Since his name has been announced, Gamble has been the subject of completely unwarranted attempts to blacken his reputation by casting him as an unsuitable establishment stooge
Full disclosure: I’ve known Jim for years. We first met when I was circling the drain at the Home Office on secondment to the Child Exploitation and Online Protection centre (CEOP). This was the arm of law enforcement that tracked down real world and online paedophiles who traded in child abuse pornography and sadistically exploited children. Jim had all the brilliance (and some of the defects) of a charismatic leader. He was utterly committed to leading his team relentlessly against child predators to the extent that he resigned when the then-Conservative Home Secretary Theresa May planned to merge the CEOP with the National Crime Agency. This was an unwarranted bureaucratic fix that, as he predicted, reduced its effectiveness.
In the years since he has made a national and international reputation as an independent expert in child protection.

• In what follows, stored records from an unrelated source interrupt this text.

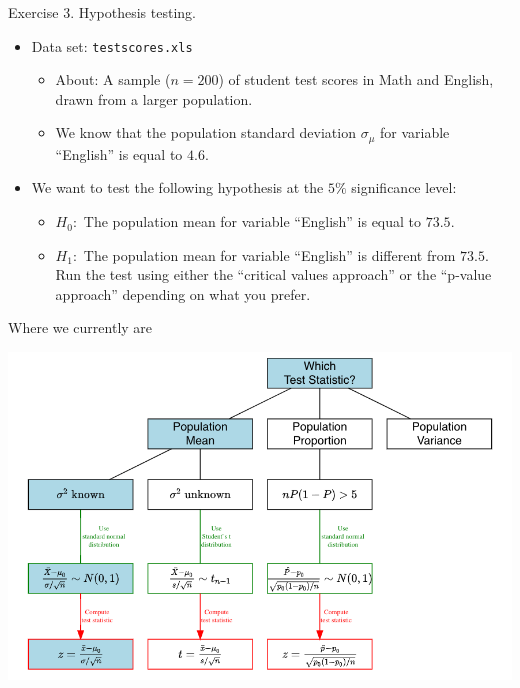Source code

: \documentclass[
  10pt,
  ignorenonframetext,
]{beamer}
\providecommand{\tightlist}{%
  \setlength{\itemsep}{0pt}\setlength{\parskip}{0pt}}
\begin{document}
\begin{frame}{Exercise 3. Hypothesis testing.}
\begin{itemize}
\tightlist
\item
  Data set: \texttt{testscores.xls}

  \begin{itemize}
  \tightlist
  \item
    About: A sample (\(n=200\)) of student test scores in Math and
    English, drawn from a larger population.
  \item
    We know that the population standard deviation \(\sigma_\mu\) for
    variable ``English'' is equal to \(4.6\).
  \end{itemize}
\end{itemize}

\vspace{3mm}

\begin{itemize}
\tightlist
\item
  We want to test the following hypothesis at the \(5\%\) significance
  level:

  \begin{itemize}
  \tightlist
  \item
    \(H_0:\) The population mean for variable ``English'' is equal to
    \(73.5\).
  \item
    \(H_1:\) The population mean for variable ``English'' is different
    from \(73.5\). Run the test using either the ``critical values
    approach'' or the ``p-value approach'' depending on what you prefer.
  \end{itemize}
\end{itemize}
\end{frame}

\begin{frame}{Where we currently are}
\protect\hypertarget{where-we-currently-are-3}{}
\begin{center}\includegraphics[width=0.9\linewidth]{pictures/HypothesisTestsGuide-Case1} \end{center}
\end{frame}
\end{document}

He comes from a policing tradition forged in the Royal Ulster Constabulary where he was the head of Belfast’s Special Branch in the dark days of the Troubles. Whether it is terrorists or child sex offenders or dodgy institutions, he has demonstrated through his career that he will take on predators, vested interests and bureaucracies in search of truth and justice.
We have different politics, but this is not a reason to doubt his judgment, as some have suggested. He joined the Labour party in 2015 and left it when Corbyn was elected as leader about a year later. Similarly the sly inferences that he won’t rock the boat on alleged police incompetence at the heart of the inquiry are risible. Gamble led the high-profile safeguarding review into the strip searching of ‘Child Q’, a black secondary school pupil. Gamble was critical of the Metropolitan Police, saying the search was unjustified and racism was a ‘likely influencing factor’. This is hardly the behaviour of a police establishment lackey.
Getting to the truth of the grooming gang scandal after months of government stonewalling will be hard enough as it is. At least two members of the victims’ reference group have resigned in disgust at what is perceived to be the inquiry’s watered-down terms of reference and condescending treatment of victims. The latest resignation statement claims the inquiry terms of reference have downplayed the centrality of the religious and ethnic origins of perpetrators. There is an urgent need for clarity and leadership.
Either of the candidates under consideration must demonstrate to grooming gang victims that they have the tenacity and integrity to find those who turned a blind eye to or even colluded with industrial scale child rape. I don’t know enough about the other potential inquiry chair candidate, Anne Hudson, to make any judgment about her capabilities to meet this challenge. Both candidates will surely be aware of the intense media interest and the likely toll that chairing this inquiry will exact.
There is an argument to say that only an experienced judge has the capacity to deal with what will inevitably be generously funded legal defences by local authorities and police forces under scrutiny. Be that as it may, both prospective candidates will meet with victims tomorrow. They deserve a champion who will pursue the evidence without fear or favour. Whether or not this is Jim Gamble, he will continue to be a fiercely independent and effective advocate for those without power.